→ Work required
Give only the number of lines in the data that include the string "name".

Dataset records
----------------------------------------
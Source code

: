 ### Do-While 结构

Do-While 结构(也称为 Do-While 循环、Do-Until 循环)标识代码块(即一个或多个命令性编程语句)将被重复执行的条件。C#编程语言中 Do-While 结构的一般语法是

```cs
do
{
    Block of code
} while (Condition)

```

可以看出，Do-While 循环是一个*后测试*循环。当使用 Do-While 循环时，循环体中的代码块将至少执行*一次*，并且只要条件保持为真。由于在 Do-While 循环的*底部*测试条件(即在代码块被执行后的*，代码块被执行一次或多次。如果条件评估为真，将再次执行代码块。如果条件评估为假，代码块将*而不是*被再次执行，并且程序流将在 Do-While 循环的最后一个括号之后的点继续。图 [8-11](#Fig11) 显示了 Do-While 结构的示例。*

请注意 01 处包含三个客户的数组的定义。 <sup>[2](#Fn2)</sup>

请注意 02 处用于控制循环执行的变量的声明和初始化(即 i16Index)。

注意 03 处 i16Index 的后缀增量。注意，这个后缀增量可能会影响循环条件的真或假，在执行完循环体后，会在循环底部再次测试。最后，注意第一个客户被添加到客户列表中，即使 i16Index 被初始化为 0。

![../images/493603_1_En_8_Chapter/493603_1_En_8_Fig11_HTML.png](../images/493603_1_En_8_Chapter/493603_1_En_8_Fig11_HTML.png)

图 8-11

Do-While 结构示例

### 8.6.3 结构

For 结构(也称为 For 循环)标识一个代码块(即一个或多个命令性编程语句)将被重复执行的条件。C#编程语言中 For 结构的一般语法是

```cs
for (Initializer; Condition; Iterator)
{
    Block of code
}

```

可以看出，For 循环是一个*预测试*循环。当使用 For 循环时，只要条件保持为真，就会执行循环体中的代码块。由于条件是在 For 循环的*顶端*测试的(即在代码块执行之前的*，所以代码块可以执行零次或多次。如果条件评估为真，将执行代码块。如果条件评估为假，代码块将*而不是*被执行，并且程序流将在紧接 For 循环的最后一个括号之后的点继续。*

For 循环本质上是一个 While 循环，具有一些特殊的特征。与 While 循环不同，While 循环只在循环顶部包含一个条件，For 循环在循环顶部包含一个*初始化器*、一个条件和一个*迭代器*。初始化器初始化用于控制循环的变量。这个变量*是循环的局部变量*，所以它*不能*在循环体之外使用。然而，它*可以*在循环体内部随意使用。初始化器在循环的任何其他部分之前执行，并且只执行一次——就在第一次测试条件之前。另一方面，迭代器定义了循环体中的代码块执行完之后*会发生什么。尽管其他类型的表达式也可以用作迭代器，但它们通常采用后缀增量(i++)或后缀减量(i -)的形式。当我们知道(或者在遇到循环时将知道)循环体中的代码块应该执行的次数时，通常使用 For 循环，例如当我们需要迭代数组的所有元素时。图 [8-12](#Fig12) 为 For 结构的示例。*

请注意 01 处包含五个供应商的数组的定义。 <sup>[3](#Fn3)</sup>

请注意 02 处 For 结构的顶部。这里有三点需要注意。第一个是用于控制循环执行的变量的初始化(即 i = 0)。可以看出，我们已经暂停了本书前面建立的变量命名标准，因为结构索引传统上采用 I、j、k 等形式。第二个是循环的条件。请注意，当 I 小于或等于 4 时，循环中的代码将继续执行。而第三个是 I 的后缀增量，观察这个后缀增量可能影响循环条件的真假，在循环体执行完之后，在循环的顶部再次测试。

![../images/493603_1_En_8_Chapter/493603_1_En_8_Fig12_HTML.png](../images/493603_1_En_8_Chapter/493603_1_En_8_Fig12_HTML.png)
----------------------------------------
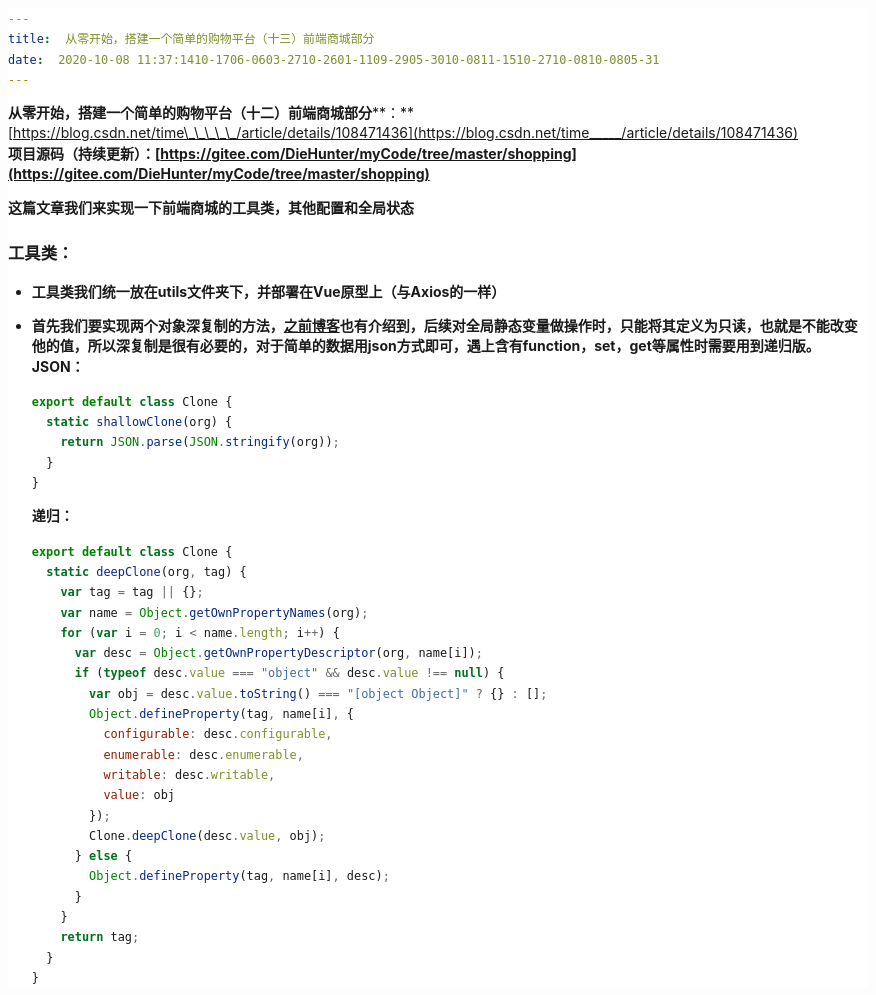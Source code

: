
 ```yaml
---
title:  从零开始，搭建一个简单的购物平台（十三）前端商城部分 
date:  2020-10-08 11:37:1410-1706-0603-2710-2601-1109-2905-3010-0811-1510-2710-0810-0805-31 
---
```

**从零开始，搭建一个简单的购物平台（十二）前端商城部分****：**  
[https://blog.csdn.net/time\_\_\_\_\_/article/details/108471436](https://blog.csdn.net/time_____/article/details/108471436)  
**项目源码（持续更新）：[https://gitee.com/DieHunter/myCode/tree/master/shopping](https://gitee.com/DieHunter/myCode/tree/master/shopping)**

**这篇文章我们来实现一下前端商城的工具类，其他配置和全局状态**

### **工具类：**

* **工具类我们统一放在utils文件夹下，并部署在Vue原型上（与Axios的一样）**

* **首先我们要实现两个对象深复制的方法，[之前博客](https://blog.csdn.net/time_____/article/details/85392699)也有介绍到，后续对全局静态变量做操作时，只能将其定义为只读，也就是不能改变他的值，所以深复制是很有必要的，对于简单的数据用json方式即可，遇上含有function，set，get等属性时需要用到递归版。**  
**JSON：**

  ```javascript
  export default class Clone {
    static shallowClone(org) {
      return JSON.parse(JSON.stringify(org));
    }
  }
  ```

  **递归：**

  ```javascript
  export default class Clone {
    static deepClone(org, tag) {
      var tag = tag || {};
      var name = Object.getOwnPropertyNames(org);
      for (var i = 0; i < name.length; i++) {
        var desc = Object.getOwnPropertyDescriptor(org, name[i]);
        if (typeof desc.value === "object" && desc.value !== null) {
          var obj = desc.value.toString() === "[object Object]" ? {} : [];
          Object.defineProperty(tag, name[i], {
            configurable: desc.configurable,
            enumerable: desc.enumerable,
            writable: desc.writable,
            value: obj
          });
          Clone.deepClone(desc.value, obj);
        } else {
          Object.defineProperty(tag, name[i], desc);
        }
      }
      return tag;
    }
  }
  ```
----------------------------------------
→ Worked solution
5